La più antica fonte sul martirio della giovane catanese Agata, che in greco significava buona,
è la Passio, che risale alla seconda metà del V secolo (di cui si hanno due variazioni greche e
una latina che sostanzialmente coincidono).
Essendo un testo letterario edificante, essa presenta dati storici che vanno letti con cautela,
ma che concordano sul tempo della morte che sarebbe avvenuta il 5 febbraio 251, durante la
persecuzione di Decio, data che può essere accettata. Agata, cresciuta in una famiglia illustre
e ricca, sentì presto il desiderio di donarsi totalmente a Cristo: il che fece a circa 15 anni.
Nei primi tempi del Cristianesimo le vergini consacrate, con la loro scelta di vita, rappresentavano un esempio diverso dentro un mondo pagano e in disfacimento. Il vescovo della città, nella cerimonia della velatio, le impose il flammeum, velo rosso portato dalle vergini consacrate; secondo alcuni era probabile che Agata avesse già 21 anni, infatti è rappresentata con tunica bianca e il pallio rosso (ad esempio nel mosaico di Sant’Apollinare Nuovo in Ravenna del VI secolo è raffigurata con la tunica lunga, dalmatica e stola a tracolla) segni della diaconessa, cioè di una donna con ruolo attivo nella comunità cristiana, con il compito, fra gli altri, di istruire i nuovi adepti. Nell’anno a cavallo fra il 250 e il 251 il proconsole Quinziano era giunto a Catania – città fiorente posta in ottima posizione geografica, con un grande porto, che costituiva un vivace punto di scambio commerciale e culturale dell’intero Mediterraneo – anche per far rispettare l’editto imperiale che chiedeva a tutti i cristiani l’abiura pubblica della loro fede.

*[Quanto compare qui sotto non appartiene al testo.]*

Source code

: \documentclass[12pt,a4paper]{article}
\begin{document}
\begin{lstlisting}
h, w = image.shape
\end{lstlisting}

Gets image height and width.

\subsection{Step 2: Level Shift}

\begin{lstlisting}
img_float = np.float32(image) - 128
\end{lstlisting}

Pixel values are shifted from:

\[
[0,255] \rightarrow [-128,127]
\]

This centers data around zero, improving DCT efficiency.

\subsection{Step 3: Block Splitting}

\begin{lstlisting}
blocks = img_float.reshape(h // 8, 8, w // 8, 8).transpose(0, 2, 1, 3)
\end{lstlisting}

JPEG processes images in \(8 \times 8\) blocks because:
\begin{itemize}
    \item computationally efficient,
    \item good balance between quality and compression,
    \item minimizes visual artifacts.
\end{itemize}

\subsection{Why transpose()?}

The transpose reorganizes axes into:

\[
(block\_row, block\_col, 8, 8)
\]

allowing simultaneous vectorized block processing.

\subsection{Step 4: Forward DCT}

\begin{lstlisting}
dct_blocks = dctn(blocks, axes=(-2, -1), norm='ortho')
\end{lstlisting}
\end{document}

Affascinato da Agata che seppe essere una consacrata, le ordinò di adorare gli dei pagani.
Al suo secco rifiuto il proconsole la affidò per un mese alla cortigiana Afrodisia (forse sacerdotessa di riti pagani che comprendevano la prostituzione sacra) con lo scopo di corromperla.
Fallito ogni tentativo di corruzione, Quinziano avviò un processo contro Agata, di cui sono riferiti i dialoghi tra il proconsole e la santa, che rispecchiano sentimenti e linguaggio dei cristiani, e dai quali si comprende che la giovane era edotta in dialettica e retorica.